Records contained in a dataset:
------------------------

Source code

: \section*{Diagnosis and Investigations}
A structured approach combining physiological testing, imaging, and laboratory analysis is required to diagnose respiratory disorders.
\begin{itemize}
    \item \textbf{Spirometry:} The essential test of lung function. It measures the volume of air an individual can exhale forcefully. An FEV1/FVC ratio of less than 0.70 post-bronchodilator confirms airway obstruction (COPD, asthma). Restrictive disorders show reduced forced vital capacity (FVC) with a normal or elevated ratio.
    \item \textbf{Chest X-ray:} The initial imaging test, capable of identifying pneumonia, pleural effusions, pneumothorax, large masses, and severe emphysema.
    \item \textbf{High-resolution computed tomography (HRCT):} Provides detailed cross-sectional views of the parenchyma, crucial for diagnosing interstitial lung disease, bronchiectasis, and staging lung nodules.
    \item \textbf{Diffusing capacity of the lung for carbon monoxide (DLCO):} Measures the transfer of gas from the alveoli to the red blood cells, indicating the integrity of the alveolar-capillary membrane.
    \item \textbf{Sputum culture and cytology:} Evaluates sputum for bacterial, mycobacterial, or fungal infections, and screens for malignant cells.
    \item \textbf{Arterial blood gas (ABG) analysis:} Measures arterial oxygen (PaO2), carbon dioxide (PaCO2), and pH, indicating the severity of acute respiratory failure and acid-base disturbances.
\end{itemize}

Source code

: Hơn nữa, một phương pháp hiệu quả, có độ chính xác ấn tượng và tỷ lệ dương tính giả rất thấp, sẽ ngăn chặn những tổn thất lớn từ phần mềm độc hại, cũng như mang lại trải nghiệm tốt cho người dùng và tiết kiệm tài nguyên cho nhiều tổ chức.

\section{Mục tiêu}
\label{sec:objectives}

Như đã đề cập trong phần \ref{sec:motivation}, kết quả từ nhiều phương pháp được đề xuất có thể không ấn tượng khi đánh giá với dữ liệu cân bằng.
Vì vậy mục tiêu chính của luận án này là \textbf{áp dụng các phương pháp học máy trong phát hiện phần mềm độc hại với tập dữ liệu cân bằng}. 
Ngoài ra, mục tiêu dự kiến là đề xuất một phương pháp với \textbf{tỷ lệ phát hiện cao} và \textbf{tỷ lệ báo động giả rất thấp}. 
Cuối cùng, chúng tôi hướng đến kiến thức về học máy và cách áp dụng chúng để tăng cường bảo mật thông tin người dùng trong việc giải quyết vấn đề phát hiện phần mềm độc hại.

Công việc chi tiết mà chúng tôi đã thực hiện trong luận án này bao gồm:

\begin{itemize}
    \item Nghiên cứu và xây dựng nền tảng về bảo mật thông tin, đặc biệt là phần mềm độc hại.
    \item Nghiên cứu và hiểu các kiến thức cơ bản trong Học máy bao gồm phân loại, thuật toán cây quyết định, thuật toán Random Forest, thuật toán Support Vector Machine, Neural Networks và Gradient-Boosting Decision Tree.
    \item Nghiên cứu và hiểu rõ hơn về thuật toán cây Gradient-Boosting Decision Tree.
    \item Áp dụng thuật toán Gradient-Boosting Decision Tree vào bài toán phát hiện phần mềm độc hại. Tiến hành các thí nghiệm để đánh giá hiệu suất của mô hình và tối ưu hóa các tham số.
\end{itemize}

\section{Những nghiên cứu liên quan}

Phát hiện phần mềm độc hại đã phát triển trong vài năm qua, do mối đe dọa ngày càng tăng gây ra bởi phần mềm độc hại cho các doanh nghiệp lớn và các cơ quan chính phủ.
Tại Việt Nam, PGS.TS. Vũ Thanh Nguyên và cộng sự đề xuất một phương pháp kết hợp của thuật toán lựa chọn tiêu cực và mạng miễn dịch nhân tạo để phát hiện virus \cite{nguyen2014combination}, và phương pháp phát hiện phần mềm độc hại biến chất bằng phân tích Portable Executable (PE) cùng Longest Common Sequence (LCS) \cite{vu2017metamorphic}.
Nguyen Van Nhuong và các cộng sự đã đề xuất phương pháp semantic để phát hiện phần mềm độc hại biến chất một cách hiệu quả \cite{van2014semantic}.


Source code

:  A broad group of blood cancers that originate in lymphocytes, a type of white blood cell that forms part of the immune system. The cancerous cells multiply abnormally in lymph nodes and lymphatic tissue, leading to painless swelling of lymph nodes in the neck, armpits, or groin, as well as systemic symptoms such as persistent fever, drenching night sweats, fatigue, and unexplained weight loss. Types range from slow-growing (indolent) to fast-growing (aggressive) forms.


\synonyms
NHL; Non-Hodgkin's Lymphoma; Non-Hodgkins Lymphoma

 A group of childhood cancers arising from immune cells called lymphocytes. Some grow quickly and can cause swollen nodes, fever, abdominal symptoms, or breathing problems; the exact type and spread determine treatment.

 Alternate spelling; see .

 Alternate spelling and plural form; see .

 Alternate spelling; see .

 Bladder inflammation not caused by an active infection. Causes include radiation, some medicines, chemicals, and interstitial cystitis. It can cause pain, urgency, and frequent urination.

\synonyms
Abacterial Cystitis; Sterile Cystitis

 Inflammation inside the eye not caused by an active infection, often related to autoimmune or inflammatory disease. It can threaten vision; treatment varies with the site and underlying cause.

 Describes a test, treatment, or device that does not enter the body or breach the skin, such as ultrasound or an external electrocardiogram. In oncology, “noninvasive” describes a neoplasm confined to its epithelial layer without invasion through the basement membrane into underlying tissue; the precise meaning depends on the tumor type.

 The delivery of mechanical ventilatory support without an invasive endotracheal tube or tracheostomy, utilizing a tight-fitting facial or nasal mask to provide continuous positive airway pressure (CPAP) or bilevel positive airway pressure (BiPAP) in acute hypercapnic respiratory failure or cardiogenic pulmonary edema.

------------------------

Aim of the task: Retype exactly the lines of the data above, starting at its first line and finishing with the line that has "and severe emphysema." in it.

Result below:
Source code

: \section*{Diagnosis and Investigations}
A structured approach combining physiological testing, imaging, and laboratory analysis is required to diagnose respiratory disorders.
\begin{itemize}
    \item \textbf{Spirometry:} The essential test of lung function. It measures the volume of air an individual can exhale forcefully. An FEV1/FVC ratio of less than 0.70 post-bronchodilator confirms airway obstruction (COPD, asthma). Restrictive disorders show reduced forced vital capacity (FVC) with a normal or elevated ratio.
    \item \textbf{Chest X-ray:} The initial imaging test, capable of identifying pneumonia, pleural effusions, pneumothorax, large masses, and severe emphysema.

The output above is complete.